Doctor X has a fun twist on the whodunnit denoument in which all the suspects are gathered together. Xavier chains them all to their chairs and hooks them into a crazy 1930s "science" movie set. The killer is of course the one person not chained up, and he dons his artificial flesh made out of melted down corpse bits and sets to work attacking Joan who has been set up as bait for the killer. Good thinking doctor! This is actually a tense and horrifying scene, but Tracy saves the day and gets the girl in the end.

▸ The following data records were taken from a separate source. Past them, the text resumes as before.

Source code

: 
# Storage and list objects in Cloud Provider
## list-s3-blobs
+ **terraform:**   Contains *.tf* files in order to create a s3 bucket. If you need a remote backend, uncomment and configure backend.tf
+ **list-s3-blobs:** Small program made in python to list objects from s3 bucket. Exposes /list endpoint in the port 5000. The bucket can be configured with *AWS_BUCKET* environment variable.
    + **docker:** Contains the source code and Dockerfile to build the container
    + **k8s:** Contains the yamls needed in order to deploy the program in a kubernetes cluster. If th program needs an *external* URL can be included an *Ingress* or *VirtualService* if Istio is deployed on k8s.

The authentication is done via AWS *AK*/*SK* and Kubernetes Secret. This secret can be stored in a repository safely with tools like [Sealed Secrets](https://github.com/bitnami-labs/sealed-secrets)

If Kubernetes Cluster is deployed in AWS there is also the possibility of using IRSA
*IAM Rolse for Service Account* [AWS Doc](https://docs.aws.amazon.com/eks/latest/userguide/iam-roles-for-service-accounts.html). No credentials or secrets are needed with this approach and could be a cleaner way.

The Mystery of the Wax Museum begins with a sculptor Igor (Lionel Atwill) who is hard at work on his wax creations, which are for some reason confined only to this movie, considered high art. His business partner, fed up with loosing money on the museum, decides to burn the place down. He doesn't bother to wait till Igor's gone home to make with the matches and Igor barely survives the fire, trying desparately to save his creations. The melting of the wax statues is actually awesomely creepy and is one of the best things about this movie. Igor becomes obsessed with recreating them, but his hands are so badly damaged in the fire that he can no longer sculpt.
Meanwhile in New York City, we are introduced to Florence (Glenda Farrell), an intrepid reporter investigates the death of a fashion model. Like Lee Tracy, Farrell is an actor who livens up every scene and it's a joy to watch her in a lead rather than side-kick position. Florence finds out that the police suspect the model's boyfriend, George Winton and she interviews the fellow in jail. Florence flirts with him and later decides to date the millionaire playboy.
Her roommate Charlotte (Fay Wray) takes her to the opening of a wax museum and Florence becomes convinced that a statue of Joan of Arc is actually the dead fashion model whose body had recently disappeared from the morgue. Igor is struck by Charlotte's beauty and her resemblance to his masterpiece, Marie Antoinette. He traps her in the wax museum and tries to kill her. In the tense climactic scene Charlotte attacks his face and it crumbles away revealing his hideously burned visage beneath a wax mask. Florence arrives in the nick of time but discovers that her new boyfriend, the millionaire playboy is involved with bootlegging and is associated with Igor's match-happy former business parner. Luckily out of left field, her editor proposes to her and in annoying twist, Florence gives up her career as a reporter.
I think
Doctor X is probablya tighter and more entertaining picture. At times Mystery of the Wax Museum looses focus, sending us down dark alleyways looking into bootlegging operations and the life of Igor's drug-addled assistant Mr. Darcy. As a Jane Austen fan I had a hard time with that character name, actually. Assistants are supposed to be called Igor, but I suppose since that was already taken by the main villain they needed to have some kind of name for his deranged helper.
The pre-code in both these films comes out in the treatment of Fay Wray as cheesecake. In
Doctor X there is a completely out of place beach scene were Wray and Tracy lounge in skimpy costumes and in
Mystery of the Wax Museum there is a gratuitous dressing before the camera. Apart from these surface ornaments, the movies feel much more like films that would be made later in the decade. With the emphasis on fast-talking humor, marrying off the working woman and other conventions of the late 30s, I half expected to see Howard Hawks' name above the title.